Project description:Pinaceae, the largest family of conifers, has a diversified organization of chloroplast (cp) genomes with two typical highly reduced inverted repeats (IRs). In the current study, we determined the complete sequence of the cp genome of an economically and ecologically important conifer tree, the loblolly pine (Pinus taeda L.), using Illumina paired-end sequencing and compared the sequence with those of other pine species. The results revealed a genome size of 121,531 base pairs (bp) containing a pair of 830-bp IR regions, distinguished by a small single copy (42,258 bp) and large single copy (77,614 bp) region. The chloroplast genome of P. taeda encodes 120 genes, comprising 81 protein-coding genes, four ribosomal RNA genes, and 35 tRNA genes, with 151 randomly distributed microsatellites. Approximately 6 palindromic, 34 forward, and 22 tandem repeats were found in the P. taeda cp genome.

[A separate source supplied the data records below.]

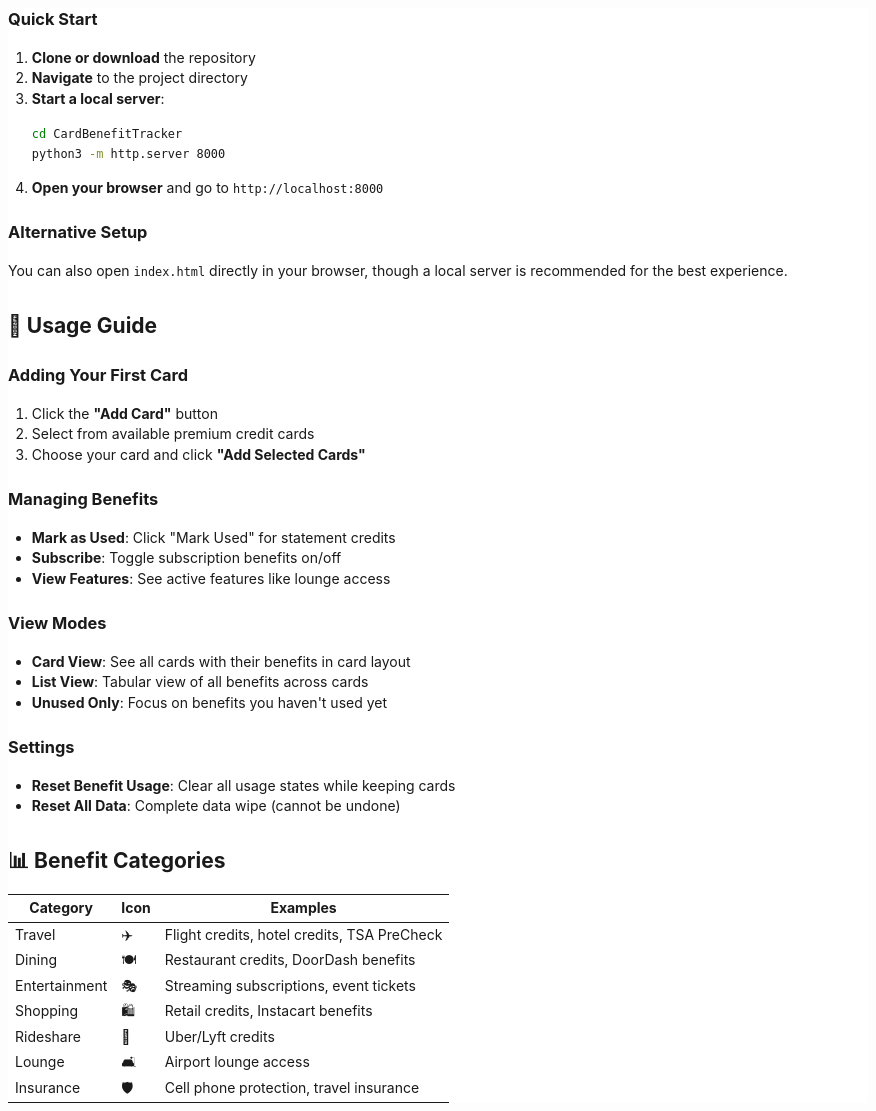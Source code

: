### Quick Start
1. **Clone or download** the repository
2. **Navigate** to the project directory
3. **Start a local server**:
   ```bash
   cd CardBenefitTracker
   python3 -m http.server 8000
   ```
4. **Open your browser** and go to `http://localhost:8000`

### Alternative Setup
You can also open `index.html` directly in your browser, though a local server is recommended for the best experience.

## 🎯 Usage Guide

### Adding Your First Card
1. Click the **"Add Card"** button
2. Select from available premium credit cards
3. Choose your card and click **"Add Selected Cards"**

### Managing Benefits
- **Mark as Used**: Click "Mark Used" for statement credits
- **Subscribe**: Toggle subscription benefits on/off
- **View Features**: See active features like lounge access

### View Modes
- **Card View**: See all cards with their benefits in card layout
- **List View**: Tabular view of all benefits across cards
- **Unused Only**: Focus on benefits you haven't used yet

### Settings
- **Reset Benefit Usage**: Clear all usage states while keeping cards
- **Reset All Data**: Complete data wipe (cannot be undone)

## 📊 Benefit Categories

| Category | Icon | Examples |
|----------|------|----------|
| Travel | ✈️ | Flight credits, hotel credits, TSA PreCheck |
| Dining | 🍽️ | Restaurant credits, DoorDash benefits |
| Entertainment | 🎭 | Streaming subscriptions, event tickets |
| Shopping | 🛍️ | Retail credits, Instacart benefits |
| Rideshare | 🚗 | Uber/Lyft credits |
| Lounge | 🛋️ | Airport lounge access |
| Insurance | 🛡️ | Cell phone protection, travel insurance |
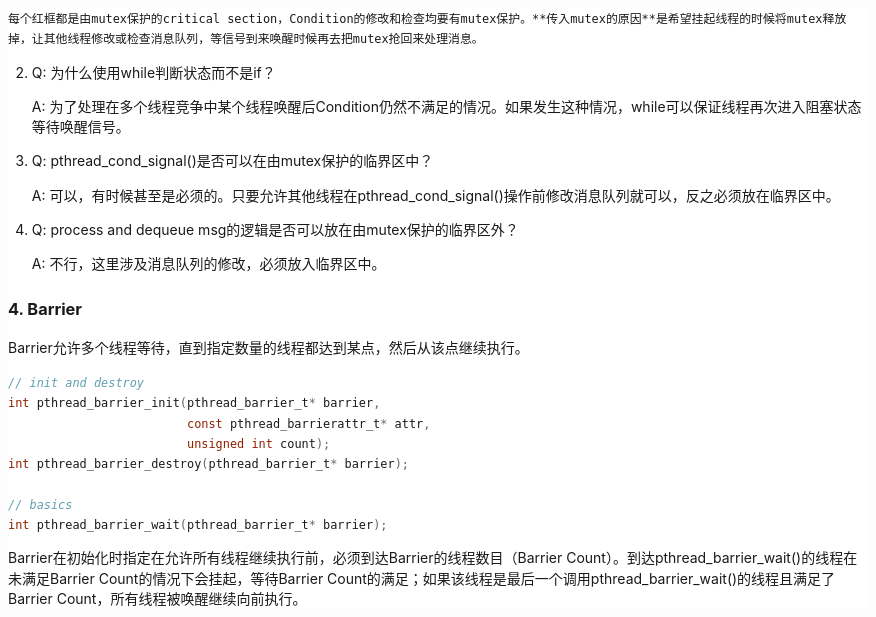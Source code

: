     每个红框都是由mutex保护的critical section，Condition的修改和检查均要有mutex保护。**传入mutex的原因**是希望挂起线程的时候将mutex释放掉，让其他线程修改或检查消息队列，等信号到来唤醒时候再去把mutex抢回来处理消息。

2. Q: 为什么使用while判断状态而不是if？

   A: 为了处理在多个线程竞争中某个线程唤醒后Condition仍然不满足的情况。如果发生这种情况，while可以保证线程再次进入阻塞状态等待唤醒信号。

3. Q: pthread_cond_signal()是否可以在由mutex保护的临界区中？

   A: 可以，有时候甚至是必须的。只要允许其他线程在pthread_cond_signal()操作前修改消息队列就可以，反之必须放在临界区中。

4. Q: process and dequeue msg的逻辑是否可以放在由mutex保护的临界区外？

   A: 不行，这里涉及消息队列的修改，必须放入临界区中。

### 4. Barrier
Barrier允许多个线程等待，直到指定数量的线程都达到某点，然后从该点继续执行。
```c
// init and destroy
int pthread_barrier_init(pthread_barrier_t* barrier,
                         const pthread_barrierattr_t* attr,
                         unsigned int count);
int pthread_barrier_destroy(pthread_barrier_t* barrier);

// basics
int pthread_barrier_wait(pthread_barrier_t* barrier);
```
Barrier在初始化时指定在允许所有线程继续执行前，必须到达Barrier的线程数目（Barrier Count）。到达pthread_barrier_wait()的线程在未满足Barrier Count的情况下会挂起，等待Barrier Count的满足；如果该线程是最后一个调用pthread_barrier_wait()的线程且满足了Barrier Count，所有线程被唤醒继续向前执行。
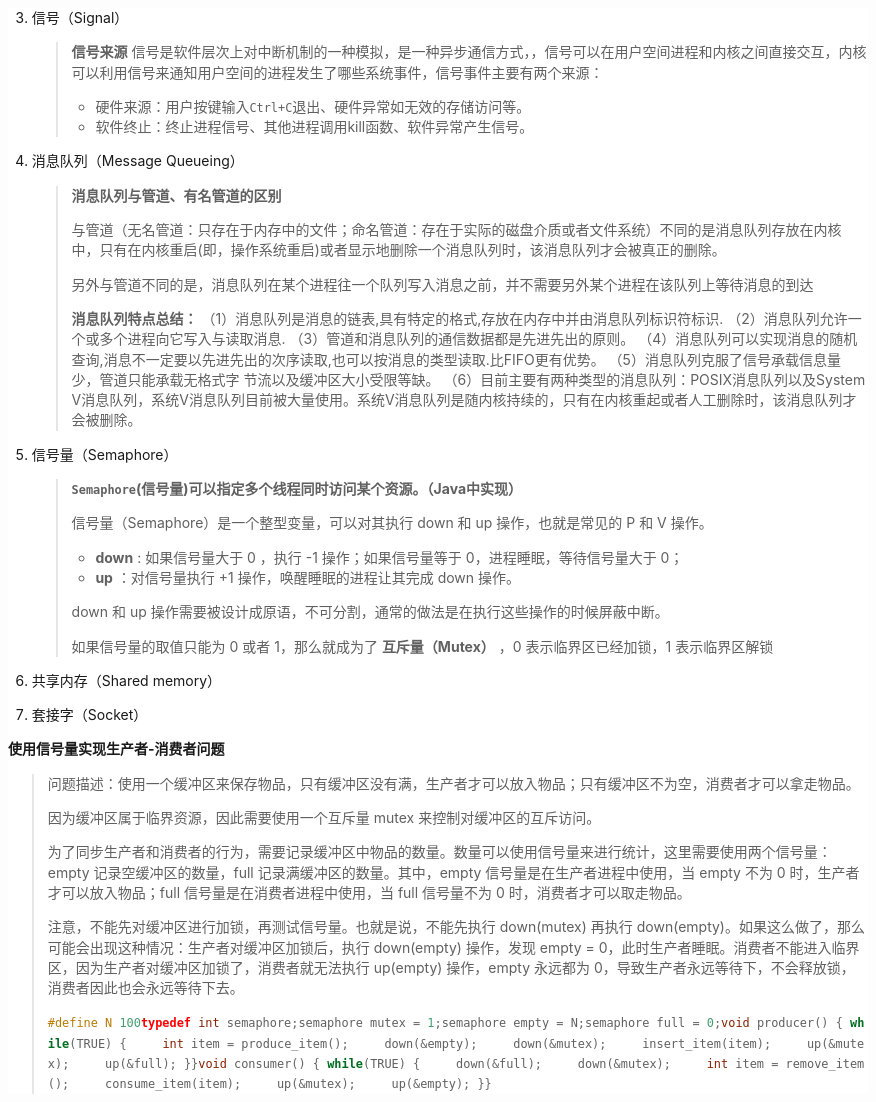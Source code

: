 3. 信号（Signal）

   > **信号来源**
   > 信号是软件层次上对中断机制的一种模拟，是一种异步通信方式，，信号可以在用户空间进程和内核之间直接交互，内核可以利用信号来通知用户空间的进程发生了哪些系统事件，信号事件主要有两个来源：
   >
   > - 硬件来源：用户按键输入`Ctrl+C`退出、硬件异常如无效的存储访问等。
   > - 软件终止：终止进程信号、其他进程调用kill函数、软件异常产生信号。

4. 消息队列（Message Queueing）

   > **消息队列与管道、有名管道的区别**
   >
   > 与管道（无名管道：只存在于内存中的文件；命名管道：存在于实际的磁盘介质或者文件系统）不同的是消息队列存放在内核中，只有在内核重启(即，操作系统重启)或者显示地删除一个消息队列时，该消息队列才会被真正的删除。
   >
   > 另外与管道不同的是，消息队列在某个进程往一个队列写入消息之前，并不需要另外某个进程在该队列上等待消息的到达
   >
   > **消息队列特点总结：**
   > （1）消息队列是消息的链表,具有特定的格式,存放在内存中并由消息队列标识符标识.
   > （2）消息队列允许一个或多个进程向它写入与读取消息.
   > （3）管道和消息队列的通信数据都是先进先出的原则。
   > （4）消息队列可以实现消息的随机查询,消息不一定要以先进先出的次序读取,也可以按消息的类型读取.比FIFO更有优势。
   > （5）消息队列克服了信号承载信息量少，管道只能承载无格式字 节流以及缓冲区大小受限等缺。
   > （6）目前主要有两种类型的消息队列：POSIX消息队列以及System V消息队列，系统V消息队列目前被大量使用。系统V消息队列是随内核持续的，只有在内核重起或者人工删除时，该消息队列才会被删除。

5. 信号量（Semaphore）

   > **`Semaphore`(信号量)可以指定多个线程同时访问某个资源。（Java中实现）**
   >
   > 信号量（Semaphore）是一个整型变量，可以对其执行 down 和 up 操作，也就是常见的 P 和 V 操作。
   >
   > - **down** : 如果信号量大于 0 ，执行 -1 操作；如果信号量等于 0，进程睡眠，等待信号量大于 0；
   > - **up** ：对信号量执行 +1 操作，唤醒睡眠的进程让其完成 down 操作。
   >
   > down 和 up 操作需要被设计成原语，不可分割，通常的做法是在执行这些操作的时候屏蔽中断。
   >
   > 如果信号量的取值只能为 0 或者 1，那么就成为了 **互斥量（Mutex）** ，0 表示临界区已经加锁，1 表示临界区解锁

6. 共享内存（Shared memory）

7. 套接字（Socket）

**使用信号量实现生产者-消费者问题**

> 问题描述：使用一个缓冲区来保存物品，只有缓冲区没有满，生产者才可以放入物品；只有缓冲区不为空，消费者才可以拿走物品。
>
> 因为缓冲区属于临界资源，因此需要使用一个互斥量 mutex 来控制对缓冲区的互斥访问。
>
> 为了同步生产者和消费者的行为，需要记录缓冲区中物品的数量。数量可以使用信号量来进行统计，这里需要使用两个信号量：empty 记录空缓冲区的数量，full 记录满缓冲区的数量。其中，empty 信号量是在生产者进程中使用，当 empty 不为 0 时，生产者才可以放入物品；full 信号量是在消费者进程中使用，当 full 信号量不为 0 时，消费者才可以取走物品。
>
> 注意，不能先对缓冲区进行加锁，再测试信号量。也就是说，不能先执行 down(mutex) 再执行 down(empty)。如果这么做了，那么可能会出现这种情况：生产者对缓冲区加锁后，执行 down(empty) 操作，发现 empty = 0，此时生产者睡眠。消费者不能进入临界区，因为生产者对缓冲区加锁了，消费者就无法执行 up(empty) 操作，empty 永远都为 0，导致生产者永远等待下，不会释放锁，消费者因此也会永远等待下去。
>
> ```C++
> #define N 100typedef int semaphore;semaphore mutex = 1;semaphore empty = N;semaphore full = 0;void producer() { while(TRUE) {     int item = produce_item();     down(&empty);     down(&mutex);     insert_item(item);     up(&mutex);     up(&full); }}void consumer() { while(TRUE) {     down(&full);     down(&mutex);     int item = remove_item();     consume_item(item);     up(&mutex);     up(&empty); }}
> ```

Whole cp genome comparison with those of other Pinus species exhibited an overall high degree of sequence similarity, with some divergence in intergenic spacers. Higher and lower numbers of indels and single-nucleotide polymorphism substitutions were observed relative to P. contorta and P. monophylla, respectively. Phylogenomic analyses based on the complete genome sequence revealed that 60 shared genes generated trees with the same topologies, and P. taeda was closely related to P. contorta in the subgenus Pinus. Thus, the complete P. taeda genome provided valuable resources for population and evolutionary studies of gymnosperms and can be used to identify related species.